As we stated in Board of Supervisors v. Snell Constr. Corp., 214 Va. 655, 202 S.E.2d 889 (1974):
Where presumptive reasonableness is challenged by probative evidence of unreasonableness, the challenge must be met by some evidence of reasonableness. If evidence of reasonableness is sufficient to make the question fairly debatable, the ordinance ‘must be sustained.’ If not, the evidence of unreasonableness defeats the presumption of reasonableness and the ordinance cannot be sustained.
Id. at 659, 202 S.E.2d at 893; see also Board of Supervisors v. Jackson, 221 Va. 328, 333, 269 S.E.2d 381, 385 (1980).
As the applicant for a certificate of appropriateness, Norton bore the burden of presenting evidence that the city council's actions were unreasonable. If Norton presented such evidence, the burden shifted to the city council to produce some evidence that its actions were reasonable thereby rendering the issue fairly debatable. In this case, the city council failed to meet its evidentiary burden.
Norton presented evidence to the trial court that many other houses in the historic preservation district had glass doors. A house of similar Italianate style, the Sutherlin mansion, directly across the street from Norton's home, had a wooden door facing Main Street but commercial glass doors on a side entrance visible from a public street. He also produced evidence showing his home has three other glass doors, besides the front door at issue, which are visible from the street.
Norton called Gillie as a witness during the trial, who testified as follows on direct examination:
Q. What evidence do you have to show that the initial door was all wood?
A. We have seen photos of the door that was all wood. I have seen the door personally and it was all wood.
Q. Well, when was the house built?
A. In the 1880s.
A. Somewhere around that.
Q. So you weren't around in 1884, you didn't see the doors?
A. No, sir.
Q. When you say “initially,” you mean the way it was when you first saw it?

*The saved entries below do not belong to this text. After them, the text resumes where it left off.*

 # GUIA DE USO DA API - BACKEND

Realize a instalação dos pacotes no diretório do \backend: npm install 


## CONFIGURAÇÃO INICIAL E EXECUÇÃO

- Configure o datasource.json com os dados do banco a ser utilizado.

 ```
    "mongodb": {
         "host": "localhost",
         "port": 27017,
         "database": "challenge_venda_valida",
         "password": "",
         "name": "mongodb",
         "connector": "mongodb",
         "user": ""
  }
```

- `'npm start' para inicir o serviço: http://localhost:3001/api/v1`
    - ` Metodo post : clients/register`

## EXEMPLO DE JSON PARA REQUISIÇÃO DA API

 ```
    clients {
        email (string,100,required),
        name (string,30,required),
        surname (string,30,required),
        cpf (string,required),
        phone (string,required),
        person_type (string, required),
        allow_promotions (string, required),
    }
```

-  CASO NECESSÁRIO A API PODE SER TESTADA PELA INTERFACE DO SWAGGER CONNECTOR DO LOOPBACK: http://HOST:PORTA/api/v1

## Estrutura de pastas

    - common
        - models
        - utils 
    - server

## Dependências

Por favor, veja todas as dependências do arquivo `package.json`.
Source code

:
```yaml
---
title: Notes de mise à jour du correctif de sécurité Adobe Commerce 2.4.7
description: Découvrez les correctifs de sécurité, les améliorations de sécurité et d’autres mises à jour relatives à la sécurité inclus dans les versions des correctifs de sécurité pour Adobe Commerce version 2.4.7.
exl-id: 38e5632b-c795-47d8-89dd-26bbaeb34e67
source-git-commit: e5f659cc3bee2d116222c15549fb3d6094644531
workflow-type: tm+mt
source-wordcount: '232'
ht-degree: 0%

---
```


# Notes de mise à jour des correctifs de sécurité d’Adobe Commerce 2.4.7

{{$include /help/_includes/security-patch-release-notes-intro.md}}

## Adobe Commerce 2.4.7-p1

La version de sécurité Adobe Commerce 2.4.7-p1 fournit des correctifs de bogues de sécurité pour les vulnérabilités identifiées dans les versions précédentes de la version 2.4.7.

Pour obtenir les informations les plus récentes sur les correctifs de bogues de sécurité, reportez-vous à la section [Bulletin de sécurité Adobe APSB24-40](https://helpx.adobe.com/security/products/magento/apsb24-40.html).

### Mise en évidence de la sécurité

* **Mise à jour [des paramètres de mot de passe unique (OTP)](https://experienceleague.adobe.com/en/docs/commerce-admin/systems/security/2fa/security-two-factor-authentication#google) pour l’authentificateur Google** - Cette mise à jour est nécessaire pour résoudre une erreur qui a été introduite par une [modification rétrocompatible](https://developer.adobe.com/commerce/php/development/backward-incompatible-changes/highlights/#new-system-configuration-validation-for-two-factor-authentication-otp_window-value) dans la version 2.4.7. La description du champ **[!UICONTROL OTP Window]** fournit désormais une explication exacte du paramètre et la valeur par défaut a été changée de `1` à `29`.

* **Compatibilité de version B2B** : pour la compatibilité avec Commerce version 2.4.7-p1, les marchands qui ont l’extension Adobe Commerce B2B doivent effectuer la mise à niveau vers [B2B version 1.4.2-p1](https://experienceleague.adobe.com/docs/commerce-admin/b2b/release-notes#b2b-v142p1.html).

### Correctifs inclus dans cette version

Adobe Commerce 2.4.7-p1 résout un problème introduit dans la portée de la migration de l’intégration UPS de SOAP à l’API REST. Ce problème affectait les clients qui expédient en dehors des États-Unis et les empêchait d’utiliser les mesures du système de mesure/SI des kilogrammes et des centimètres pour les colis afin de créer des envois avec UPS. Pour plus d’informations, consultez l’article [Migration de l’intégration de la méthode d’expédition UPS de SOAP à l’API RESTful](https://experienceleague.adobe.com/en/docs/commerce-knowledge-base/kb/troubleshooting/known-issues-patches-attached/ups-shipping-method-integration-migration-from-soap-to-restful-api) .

Q. You don't know what it was initially?
Q. But you're saying the reason that you eliminated the glass part was that initially it had wooden doors.
A. To the best of my knowledge, it had wooden doors.
Q. And that's to your knowledge?
Q. And you first saw it when?
Norton thus met his burden to show probative evidence of unreasonableness in the city council's action to compel him to install a wooden door. Norton's evidence reflected that the commission and the city council acted to compel him to install a wooden door on the unsupported supposition such a door existed in 1884, although no evidence directly established that the house featured a wooden door before 1992.
To meet Norton's evidence of unreasonableness, the city council was obligated to put forth some evidence of reasonableness for its decision in order to carry its burden to render the matter fairly debatable. Despite this low threshold, the city council failed to present evidence demonstrating that its decision was reasonable. This is due, in large part, to the fact that the city council presented no witnesses and offered no exhibits to demonstrate there was a wooden door before 1992, such as demonstrative historical photographs or similar items of evidence.
No witness testified for the city council to verify how the original nature of the door was determined. Although Norton was ordered to restore the door to its deemed original condition, the commission and the city council admitted in their proceedings that they did not know what type of door was on the house when it was originally constructed. Similarly, the city council offered no explanation why its mandate that Norton's house have a wooden front door was reasonable, when other glass-paned doors on the house are clearly viewable by the public.
The city council did not meet Norton's evidence that its actions were unreasonable with evidence of reasonableness. The trial court thus erred in concluding the issue was fairly debatable because the city council failed to meet its burden of proof. As a matter of law, the trial court could not conclude the issue was fairly debatable because the city council adduced no evidence of reasonableness.
For these reasons, we conclude the trial court could not in this proceeding consider Norton's challenges to the validity of the Danville City ordinances. We also conclude that the city council failed to meet its evidentiary burden to demonstrate that its actions were reasonable in affirming the commission's refusal to grant the certificate of appropriateness. Accordingly, the trial court erred in holding the city council's action to be fairly debatable. The judgment of the trial court will be reversed and final judgment will be entered.
Reversed and final judgment.
1. In various iterations, Norton assigns error to the enactment of the city ordinances regarding the establishment of the commission, and its actions in his case, as ultra vires acts and void under the Dillon rule.
2. Danville City Code Section 41-408 authorizes the initial appeal of a commission action to city council.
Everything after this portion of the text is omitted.